Studies were retrieved using medical subject headings combined with entry terms. We used the following terms for PA: “PA”, “Exercises”, “Activities, Physical”, “Activity, Physical”, “Physical Activities”, “Exercise, Physical”, “Exercises, Physical”, “Physical Exercise”, “Physical Exercises”, “Acute Exercise”, “Acute Exercises”, “Exercise, Acute”, “Exercises, Acute”, “Exercise, Isometric”, “Exercises, Isometric”, “Isometric Exercises”, “Isometric Exercise”, “Exercise, Aerobic”, “Aerobic Exercise”, “Aerobic Exercises”, “Exercises, Aerobic”, “Exercise Training”, “Exercise Trainings”, “Training, Exercise”, and “Trainings, Exercise”. Subsequently, we used the AND operator to combine these terms with the following terms for DSC outcomes: “DSC”, “Digestive System Neoplasm”, “Digestive System Neoplasms”, “Neoplasm, Digestive System”, “Neoplasms, Digestive System”, “Cancer of Digestive System”, “DSCs”, “Cancer, Digestive System”, and “Cancers, Digestive System”. Similarly, we used the AND operator to combine the PA terms with mouth cancer, gastric cancer, pancreatic cancer, gallbladder cancer, liver cancer, oesophageal cancer, small intestine cancer, and colorectal cancer (Supplementary File 1). The search strategy used was based on research articles involving human subjects. An article was considered eligible if the reported relative risk estimate was equivalent to the corresponding 95% confidence interval (95%CI) or data. Studies on DSC cancer survivors classified as reviews, meta-analyses, editorials, letters, practice guides, and news were excluded.

We defined PA based on the duration, domain, quality, frequency, and category of activities. The duration of activity was used to evaluate the time spent per week in PA. The assessment of energy expenditure was expressed in weekly metabolic equivalent tasks (METs). The quality of PA was based on the following categories: low PA (<600 METs), moderate PA (600–3000 METs), and high PA (>3000 METs).

2.2. Data extraction

To assess the possible differences in the relationship between PA and DSC, we extracted the risk estimates from each included study for each of the DSC subtypes, which allowed all DSC cases to be considered. Specifically, for each study, we obtained the last name of the first author, year of publication, study location, sample size, case numbers, cancer site, domains of PA, gender, timing of PA, high vs. low, high vs. moderate, and moderate vs. low category of PA, risk estimates (95%CI), and adjusted factors in each study. Gender was considered an independent sample in this study. Thus, the risk estimates for men and women were extracted independently. If a study reported high, moderate, and low domains of PA, data about the estimates of all domains were collected.
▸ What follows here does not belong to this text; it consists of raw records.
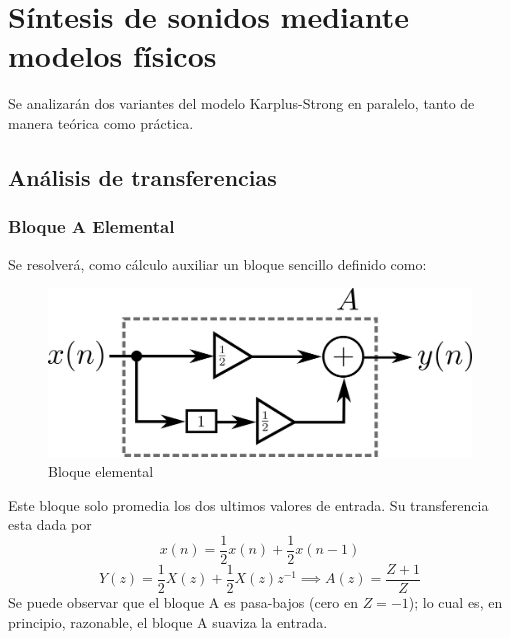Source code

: \documentclass[assd_tp2_main.tex]{subfiles}
\begin{document}
\section{Síntesis de sonidos mediante modelos f\'isicos}
Se analizarán dos variantes del modelo Karplus-Strong en paralelo, tanto de manera teórica como práctica. 

\subsection{Análisis de transferencias}

\subsubsection{Bloque A Elemental}
Se resolverá, como cálculo auxiliar un bloque sencillo definido como:
\begin{figure}[H]	
	\centering
	\includegraphics[scale=1]{graficos/bloque1ej5.png}
	\caption{Bloque elemental}
	\label{fig:bloqueElemental}
\end{figure}

Este bloque solo promedia los dos ultimos valores de entrada. Su transferencia esta dada por
\begin{equation}
x(n)=\frac{1}{2}x(n)+\frac{1}{2}x(n-1)
\end{equation}
\begin{equation}
Y(z)=\frac{1}{2}X(z)+\frac{1}{2}X(z)z^{-1} \implies A(z)=\frac{Z+1}{Z}
\end{equation}
Se puede observar que el bloque A es pasa-bajos (cero en $Z=-1$); lo cual es, en principio, razonable, el bloque A suaviza la entrada.
\end{document}
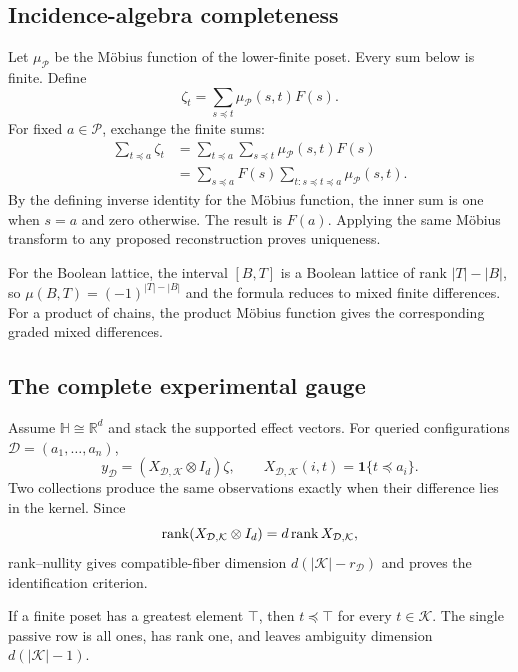 \subsection{Incidence-algebra completeness}

Let $\mu_{\mathcal P}$ be the M\"obius function of the lower-finite poset.
Every sum below is finite.  Define
\[
\zeta_t=\sum_{s\preceq t}\mu_{\mathcal P}(s,t)F(s).
\]
For fixed $a\in\mathcal P$, exchange the finite sums:
\begin{align*}
\sum_{t\preceq a}\zeta_t
&=\sum_{t\preceq a}\sum_{s\preceq t}
\mu_{\mathcal P}(s,t)F(s)\\
&=\sum_{s\preceq a}F(s)
\sum_{t:s\preceq t\preceq a}\mu_{\mathcal P}(s,t).
\end{align*}
By the defining inverse identity for the M\"obius function, the inner sum is
one when $s=a$ and zero otherwise.  The result is $F(a)$.  Applying the same
M\"obius transform to any proposed reconstruction proves uniqueness.

For the Boolean lattice, the interval $[B,T]$ is a Boolean lattice of rank
$|T|-|B|$, so $\mu(B,T)=(-1)^{|T|-|B|}$ and the formula reduces to mixed
finite differences.  For a product of chains, the product M\"obius function
gives the corresponding graded mixed differences.

\subsection{The complete experimental gauge}

Assume $\mathbb H\cong\mathbb R^d$ and stack the supported effect vectors.
For queried configurations $\mathcal D=(a_1,\ldots,a_n)$,
\begin{equation}
y_{\mathcal D}
=(X_{\mathcal D,\mathcal K}\otimes I_d)\zeta,
\qquad
X_{\mathcal D,\mathcal K}(i,t)=\mathbf1\{t\preceq a_i\}.
\label{eq:appendix-mask-linear-system}
\end{equation}
Two collections produce the same observations exactly when their difference
lies in the kernel.  Since
\[
\rank(X_{\mathcal D,\mathcal K}\otimes I_d)
=d\rank X_{\mathcal D,\mathcal K},
\]
rank--nullity gives compatible-fiber dimension
$d(|\mathcal K|-r_{\mathcal D})$ and proves the identification criterion.

If a finite poset has a greatest element $\top$, then $t\preceq\top$ for every
$t\in\mathcal K$.  The single passive row is all ones, has rank one, and
leaves ambiguity dimension $d(|\mathcal K|-1)$.

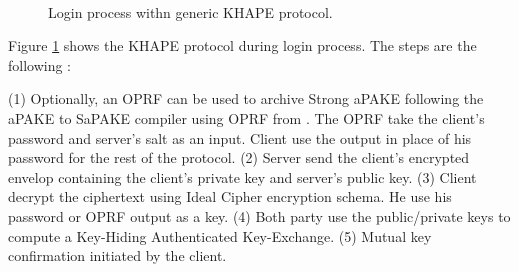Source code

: \documentclass[../report.tex]{subfiles}
\begin{document}



\paragraph{}


\begin{figure}[h]
 \centering
 
 \setlength{\fboxsep}{10pt}
 \setlength{\fboxrule}{1pt}
 
 \caption{Login process withn generic KHAPE protocol.}
 \label{fig:Generic_KHAPE}
\end{figure}

Figure \ref{fig:Generic_KHAPE} shows the KHAPE protocol during login process.
The steps are the following :

(1) Optionally, an OPRF can be used to archive Strong aPAKE following the aPAKE to SaPAKE compiler using OPRF from \cite{OPAQUE_Paper}. The OPRF take the client's password and server's salt as an input. Client use the output in place of his password for the rest of the protocol.
(2) Server send the client's encrypted envelop containing the client's private key and server's public key.
(3) Client decrypt the ciphertext using Ideal Cipher encryption schema. He use his password or OPRF output as a key.
(4) Both party use the public/private keys to compute a Key-Hiding Authenticated Key-Exchange.
(5) Mutual key confirmation initiated by the client.
\end{document}
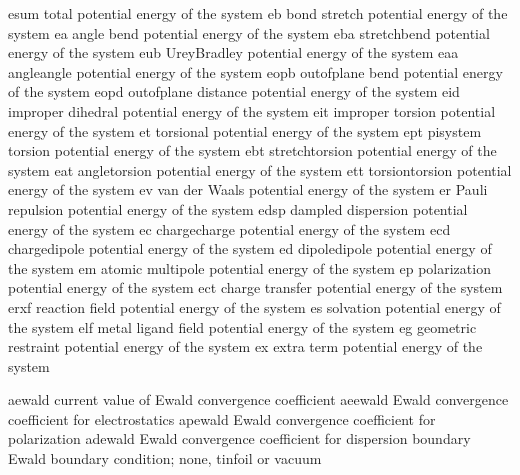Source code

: \documentclass[letterpaper,11pt,english]{sphinxmanual}
\begin{document}
\sphinxAtStartPar
{}

\begin{sphinxVerbatim}[commandchars=\\\{\}]
esum            total potential energy of the system
eb              bond stretch potential energy of the system
ea              angle bend potential energy of the system
eba             stretch\PYGZhy{}bend potential energy of the system
eub             Urey\PYGZhy{}Bradley potential energy of the system
eaa             angle\PYGZhy{}angle potential energy of the system
eopb            out\PYGZhy{}of\PYGZhy{}plane bend potential energy of the system
eopd            out\PYGZhy{}of\PYGZhy{}plane distance potential energy of the system
eid             improper dihedral potential energy of the system
eit             improper torsion potential energy of the system
et              torsional potential energy of the system
ept             pi\PYGZhy{}system torsion potential energy of the system
ebt             stretch\PYGZhy{}torsion potential energy of the system
eat             angle\PYGZhy{}torsion potential energy of the system
ett             torsion\PYGZhy{}torsion potential energy of the system
ev              van der Waals potential energy of the system
er              Pauli repulsion potential energy of the system
edsp            dampled dispersion potential energy of the system
ec              charge\PYGZhy{}charge potential energy of the system
ecd             charge\PYGZhy{}dipole potential energy of the system
ed              dipole\PYGZhy{}dipole potential energy of the system
em              atomic multipole potential energy of the system
ep              polarization potential energy of the system
ect             charge transfer potential energy of the system
erxf            reaction field potential energy of the system
es              solvation potential energy of the system
elf             metal ligand field potential energy of the system
eg              geometric restraint potential energy of the system
ex              extra term potential energy of the system
\end{sphinxVerbatim}

\sphinxAtStartPar
{}

\begin{sphinxVerbatim}[commandchars=\\\{\}]
aewald          current value of Ewald convergence coefficient
aeewald         Ewald convergence coefficient for electrostatics
apewald         Ewald convergence coefficient for polarization
adewald         Ewald convergence coefficient for dispersion
boundary        Ewald boundary condition; none, tinfoil or vacuum
\end{sphinxVerbatim}
\end{document}
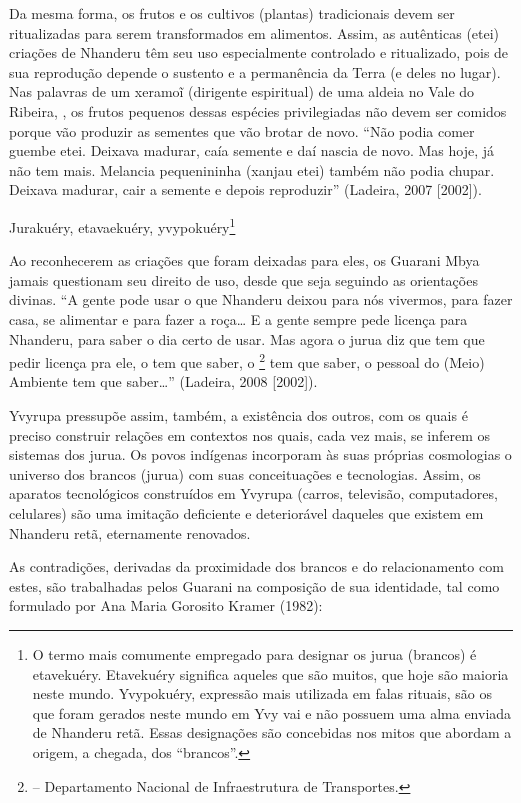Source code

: {{Da mesma forma, os frutos e os cultivos (plantas) tradicionais devem ser
ritualizadas para serem transformados em alimentos. Assim, as
autênticas (etei) criações de Nhanderu têm seu uso especialmente
controlado e ritualizado, pois de sua reprodução depende o sustento e a
permanência da Terra (e deles no lugar). Nas palavras de um
xeramoĩ (dirigente espiritual) de uma aldeia no
Vale do Ribeira, , os frutos pequenos dessas espécies privilegiadas
não devem ser comidos porque vão produzir as sementes que vão brotar de
novo. ``Não podia comer guembe etei. Deixava madurar, caía semente e daí
nascia de novo. Mas hoje, já não tem mais. Melancia pequenininha
(xanjau etei) também não podia chupar. Deixava madurar, cair a semente
e depois reproduzir'' (Ladeira, 2007 [2002]).

Jurakuéry, etavaekuéry, yvypokuéry\footnote{O termo mais comumente
empregado para designar os jurua (brancos) é etavekuéry. Etavekuéry
significa aqueles que são muitos, que hoje são maioria neste mundo.
Yvypokuéry, expressão mais utilizada em falas rituais, são os que foram
gerados neste mundo em Yvy vai e não possuem uma alma enviada de
Nhanderu retã. Essas designações são concebidas nos mitos que abordam a
origem, a chegada, dos ``brancos''.}

Ao reconhecerem as criações que foram deixadas para eles, os Guarani
Mbya jamais questionam seu direito de uso, desde que seja seguindo as
orientações divinas. ``A gente pode usar o que Nhanderu deixou para nós
vivermos, para fazer casa, se alimentar e para fazer a roça\ldots{} E a
gente sempre pede licença para Nhanderu, para saber o dia certo de
usar. Mas agora o jurua diz que tem que pedir licença pra ele, o 
tem que saber, o \footnote{ – Departamento Nacional de
Infraestrutura de Transportes.} tem que saber, o pessoal do (Meio)
Ambiente tem que saber\ldots{}'' (Ladeira, 2008 [2002]).

Yvyrupa pressupõe assim, também, a existência dos outros, com os quais é
preciso construir relações em contextos nos quais, cada vez mais, se
inferem os sistemas dos jurua. Os povos indígenas incorporam às suas
próprias cosmologias o universo dos brancos (jurua) com suas
conceituações e tecnologias. Assim, os aparatos tecnológicos
construídos em Yvyrupa (carros, televisão, computadores, celulares) são
uma imitação deficiente e deteriorável daqueles que existem em Nhanderu
retã, eternamente renovados.

As contradições, derivadas da proximidade dos brancos e do
relacionamento com estes, são trabalhadas pelos Guarani na  composição
de sua identidade, tal como formulado por Ana Maria Gorosito Kramer
(1982):  

}}

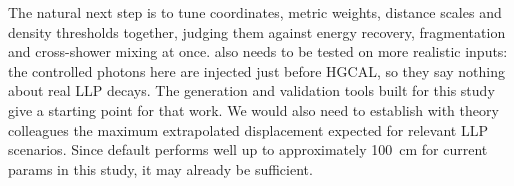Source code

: The natural next step is to tune coordinates, metric weights, distance scales
and density thresholds together, judging them against energy recovery,
fragmentation and cross-shower mixing at once. \cluestering{} also needs to be tested on more
realistic inputs: the controlled photons here are injected just before HGCAL,
so they say nothing about real LLP decays. The
generation and validation tools built for this study give a starting point for
that work. We would also need to establish with theory colleagues the
maximum extrapolated displacement expected for relevant LLP scenarios. Since
default \cluethreed{} performs well up to approximately \SI{100}{cm} for current params in this
study, it may already be sufficient.
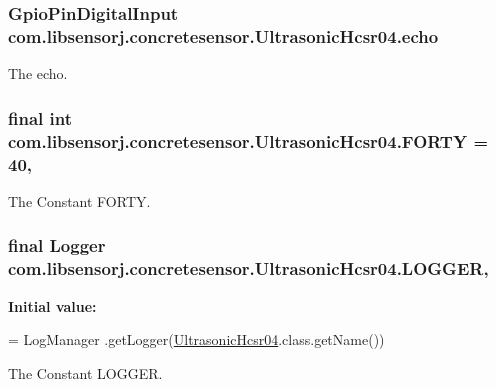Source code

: \subsubsection[{echo}]{\setlength{\rightskip}{0pt plus 5cm}Gpio\+Pin\+Digital\+Input com.\+libsensorj.\+concretesensor.\+Ultrasonic\+Hcsr04.\+echo\hspace{0.3cm}{\ttfamily [private]}}\label{classcom_1_1libsensorj_1_1concretesensor_1_1UltrasonicHcsr04_a3695a560e3157a5e6f7896532d717456}
The echo. \hypertarget{classcom_1_1libsensorj_1_1concretesensor_1_1UltrasonicHcsr04_a7106eaa9f89d876a4749d502232964df}{}
\subsubsection[{F\+O\+R\+T\+Y}]{\setlength{\rightskip}{0pt plus 5cm}final int com.\+libsensorj.\+concretesensor.\+Ultrasonic\+Hcsr04.\+F\+O\+R\+T\+Y = 40\hspace{0.3cm}{\ttfamily [static]}, {\ttfamily [private]}}\label{classcom_1_1libsensorj_1_1concretesensor_1_1UltrasonicHcsr04_a7106eaa9f89d876a4749d502232964df}
The Constant F\+O\+R\+T\+Y. \hypertarget{classcom_1_1libsensorj_1_1concretesensor_1_1UltrasonicHcsr04_a9a3534d952f2668b69b0888b9e929abb}{}
\subsubsection[{L\+O\+G\+G\+E\+R}]{\setlength{\rightskip}{0pt plus 5cm}final Logger com.\+libsensorj.\+concretesensor.\+Ultrasonic\+Hcsr04.\+L\+O\+G\+G\+E\+R\hspace{0.3cm}{\ttfamily [static]}, {\ttfamily [private]}}\label{classcom_1_1libsensorj_1_1concretesensor_1_1UltrasonicHcsr04_a9a3534d952f2668b69b0888b9e929abb}
{\bfseries Initial value\+:}
\begin{DoxyCode}
= LogManager
            .getLogger(\hyperlink{classcom_1_1libsensorj_1_1concretesensor_1_1UltrasonicHcsr04_a7e02068d9acb1b3cf1d15d45afbf377b}{UltrasonicHcsr04}.class.getName())
\end{DoxyCode}
The Constant L\+O\+G\+G\+E\+R. \hypertarget{classcom_1_1libsensorj_1_1concretesensor_1_1UltrasonicHcsr04_aad32f417f9106fa8f3f2e2a7416f033b}{}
Of the 47 studies that met the inclusion criteria, seven36,47,53,57,63,64,69 reported risk estimates with high PA levels, and they were considered the reference group. Compared with other studies, we converted the relative risk estimates (RRi) to their reciprocal values. The rest of the studies were extracted directly with reference to high PA levels.

2.3. Risk-of-bias assessment

We used the Newcastle-Ottawa Scale (NOS) for the assessment of study quality, which was independently evaluated by 2 investigators (FX and JH). If there was a disagreement, the 3rd experienced investigator (FY) joined the discussion until a consensus was reached. The total NOS score was 9, which was suitable for evaluating case-control studies (selection, comparability, and exposure) and cohort studies (selection, comparability, and outcome). Studies with a quality score ≤4 were categorized as low-quality studies, and those with a score of ≥5 were categorized as high-quality studies.

2.4. Statistical analysis

The hazard ratios and odds ratios were presented as estimates of the RRi for the measurement of the association between PA and DSC risk. When RRi were available, we used the adjusted risk estimates reported in the original literature. Otherwise, the RRi and 95%CIs were calculated using Stata software (Stata Corp, College Station, TX, USA). The natural logarithms of the risk estimates log (RRi) were calculated on the basis of corresponding standard error (SE): si = (log(upper 95%CI bound of RR)–log(RR))/1.96. A random effects model was used to account for the log(RRi)s, which was weighted by wi = 1/(si2 + t2) (si = error of log (RRi), t2 = population variance).74 Q- and I2-statistics were used to assess heterogeneity.74 In addition, to examine any publication bias, we used funnel plots, the Begg rank test,75 and the Egger regression test.76 p was considered statistically significant at a 0.05 level. In addition, to ensure the authenticity of publication, we performed a sensitivity analysis using the trim-and-fill method, as presented by Duval and Tweedie,77 to evaluate any publication bias.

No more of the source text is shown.